Seeking Environmental Justice 3: Within, Against, and Beyond the State
The session recording will be archived on the site until June 25th, 2023
This session was streamed but not recorded
Date: 3/23/2023
Time: 4:30 PM - 5:50 PM
Room: Centennial Ballroom D, Hyatt Regency, Third Floor
Type: Paper,
Theme: Toward More Just Geographies
Curated Track:
Sponsor Group(s):
Cultural and Political Ecology Specialty Group, Energy and Environment Specialty Group, Political Geography Specialty Group
Organizer(s):
Jill Harrison University of Colorado Boulder
Jonathan London University of California-Davis
Chair(s):
Jill Harrison University of Colorado Boulder
Jonathan London University of California-Davis
Description:
Environmental justice activists have had vexed relationships with settler colonial states given their central role in colonial dispossession, racial capitalism, and the production of environmental inequity.
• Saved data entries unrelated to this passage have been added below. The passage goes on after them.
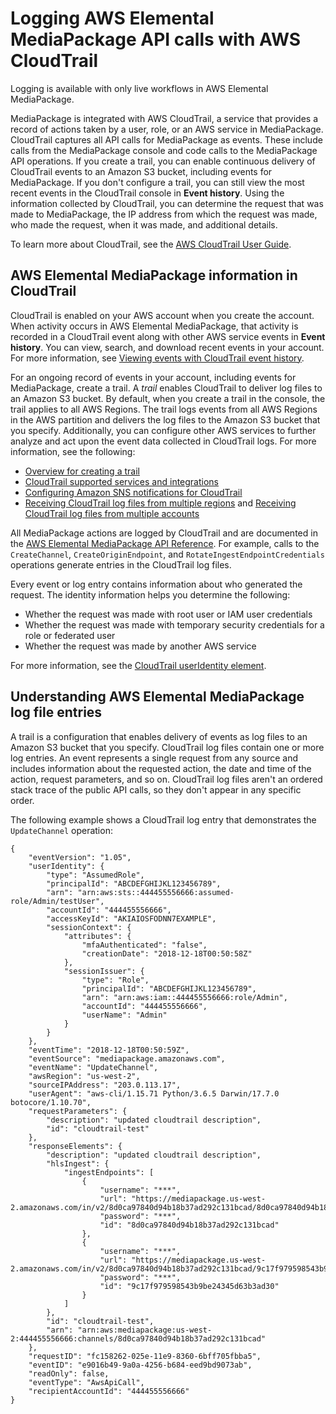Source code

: # Logging AWS Elemental MediaPackage API calls with AWS CloudTrail<a name="logging-using-cloudtrail"></a>

Logging is available with only live workflows in AWS Elemental MediaPackage\.

MediaPackage is integrated with AWS CloudTrail, a service that provides a record of actions taken by a user, role, or an AWS service in MediaPackage\. CloudTrail captures all API calls for MediaPackage as events\. These include calls from the MediaPackage console and code calls to the MediaPackage API operations\. If you create a trail, you can enable continuous delivery of CloudTrail events to an Amazon S3 bucket, including events for MediaPackage\. If you don't configure a trail, you can still view the most recent events in the CloudTrail console in **Event history**\. Using the information collected by CloudTrail, you can determine the request that was made to MediaPackage, the IP address from which the request was made, who made the request, when it was made, and additional details\. 

To learn more about CloudTrail, see the [AWS CloudTrail User Guide](https://docs.aws.amazon.com/awscloudtrail/latest/userguide/)\.

## AWS Elemental MediaPackage information in CloudTrail<a name="emp-info-in-cloudtrail"></a>

CloudTrail is enabled on your AWS account when you create the account\. When activity occurs in AWS Elemental MediaPackage, that activity is recorded in a CloudTrail event along with other AWS service events in **Event history**\. You can view, search, and download recent events in your account\. For more information, see [Viewing events with CloudTrail event history](https://docs.aws.amazon.com/awscloudtrail/latest/userguide/view-cloudtrail-events.html)\. 

For an ongoing record of events in your account, including events for MediaPackage, create a trail\. A *trail* enables CloudTrail to deliver log files to an Amazon S3 bucket\. By default, when you create a trail in the console, the trail applies to all AWS Regions\. The trail logs events from all AWS Regions in the AWS partition and delivers the log files to the Amazon S3 bucket that you specify\. Additionally, you can configure other AWS services to further analyze and act upon the event data collected in CloudTrail logs\. For more information, see the following: 
+ [Overview for creating a trail](https://docs.aws.amazon.com/awscloudtrail/latest/userguide/cloudtrail-create-and-update-a-trail.html)
+ [CloudTrail supported services and integrations](https://docs.aws.amazon.com/awscloudtrail/latest/userguide/cloudtrail-aws-service-specific-topics.html#cloudtrail-aws-service-specific-topics-integrations)
+ [Configuring Amazon SNS notifications for CloudTrail](https://docs.aws.amazon.com/awscloudtrail/latest/userguide/getting_notifications_top_level.html)
+ [Receiving CloudTrail log files from multiple regions](https://docs.aws.amazon.com/awscloudtrail/latest/userguide/receive-cloudtrail-log-files-from-multiple-regions.html) and [Receiving CloudTrail log files from multiple accounts](https://docs.aws.amazon.com/awscloudtrail/latest/userguide/cloudtrail-receive-logs-from-multiple-accounts.html)

All MediaPackage actions are logged by CloudTrail and are documented in the [AWS Elemental MediaPackage API Reference](https://docs.aws.amazon.com/mediapackage/latest/apireference/)\. For example, calls to the `CreateChannel`, `CreateOriginEndpoint`, and `RotateIngestEndpointCredentials` operations generate entries in the CloudTrail log files\. 

Every event or log entry contains information about who generated the request\. The identity information helps you determine the following: 
+ Whether the request was made with root user or IAM user credentials
+ Whether the request was made with temporary security credentials for a role or federated user
+ Whether the request was made by another AWS service

For more information, see the [CloudTrail userIdentity element](https://docs.aws.amazon.com/awscloudtrail/latest/userguide/cloudtrail-event-reference-user-identity.html)\.

## Understanding AWS Elemental MediaPackage log file entries<a name="understanding-emp-entries"></a>

A trail is a configuration that enables delivery of events as log files to an Amazon S3 bucket that you specify\. CloudTrail log files contain one or more log entries\. An event represents a single request from any source and includes information about the requested action, the date and time of the action, request parameters, and so on\. CloudTrail log files aren't an ordered stack trace of the public API calls, so they don't appear in any specific order\. 

The following example shows a CloudTrail log entry that demonstrates the `UpdateChannel` operation:

```
{
    "eventVersion": "1.05",
    "userIdentity": {
        "type": "AssumedRole",
        "principalId": "ABCDEFGHIJKL123456789",
        "arn": "arn:aws:sts::444455556666:assumed-role/Admin/testUser",
        "accountId": "444455556666",
        "accessKeyId": "AKIAIOSFODNN7EXAMPLE",
        "sessionContext": {
            "attributes": {
                "mfaAuthenticated": "false",
                "creationDate": "2018-12-18T00:50:58Z"
            },
            "sessionIssuer": {
                "type": "Role",
                "principalId": "ABCDEFGHIJKL123456789",
                "arn": "arn:aws:iam::444455556666:role/Admin",
                "accountId": "444455556666",
                "userName": "Admin"
            }
        }
    },
    "eventTime": "2018-12-18T00:50:59Z",
    "eventSource": "mediapackage.amazonaws.com",
    "eventName": "UpdateChannel",
    "awsRegion": "us-west-2",
    "sourceIPAddress": "203.0.113.17",
    "userAgent": "aws-cli/1.15.71 Python/3.6.5 Darwin/17.7.0 botocore/1.10.70",
    "requestParameters": {
        "description": "updated cloudtrail description",
        "id": "cloudtrail-test"
    },
    "responseElements": {
        "description": "updated cloudtrail description",
        "hlsIngest": {
            "ingestEndpoints": [
                {
                    "username": "***",
                    "url": "https://mediapackage.us-west-2.amazonaws.com/in/v2/8d0ca97840d94b18b37ad292c131bcad/8d0ca97840d94b18b37ad292c131bcad/channel",
                    "password": "***",
                    "id": "8d0ca97840d94b18b37ad292c131bcad"
                },
                {
                    "username": "***",
                    "url": "https://mediapackage.us-west-2.amazonaws.com/in/v2/8d0ca97840d94b18b37ad292c131bcad/9c17f979598543b9be24345d63b3ad30/channel",
                    "password": "***",
                    "id": "9c17f979598543b9be24345d63b3ad30"
                }
            ]
        },
        "id": "cloudtrail-test",
        "arn": "arn:aws:mediapackage:us-west-2:444455556666:channels/8d0ca97840d94b18b37ad292c131bcad"
    },
    "requestID": "fc158262-025e-11e9-8360-6bff705fbba5",
    "eventID": "e9016b49-9a0a-4256-b684-eed9bd9073ab",
    "readOnly": false,
    "eventType": "AwsApiCall",
    "recipientAccountId": "444455556666"
}
```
At once engaging with the state as an ally, a target, and an opponent, EJ activists have struggled with inherent tensions in these different strategic positionings. In recent years, some EJ scholars, emphasizing the state's violence and failure to protect communities against the depredations of capital, have counseled an oppositional and even anarchistic rejection of the state (Pellow 2018; Pulido, Kohl, and Cotton 2016; Pulido and De Lara 2018). While some scholars illustrate the persistence and importance of confrontational EJ politics in opposition to settler state practices (Estes 2019), other scholars have explored the possibilities and limitations of EJ activists' engagement with state institutions (Harrison 2019; London and Harrison 2021; Méndez 2020; Perkins 2022). These tensions parallel and can be brought into closer conversation with debates among political ecologists, political geographers, and Native American and Indigenous studies scholars about the extent to which social movements can and should pursue socially just change through engagement with state institutions. Within those debates, some scholars have observed the value of hybrid strategies including those that pursue justice "within, against, and beyond" the state (Angel and Loftus 2019; Cumbers 2015; Routledge et al 2018). These sessions will explore the tensions, contradictions, and divergent approaches to EJ movements' relationships with the state.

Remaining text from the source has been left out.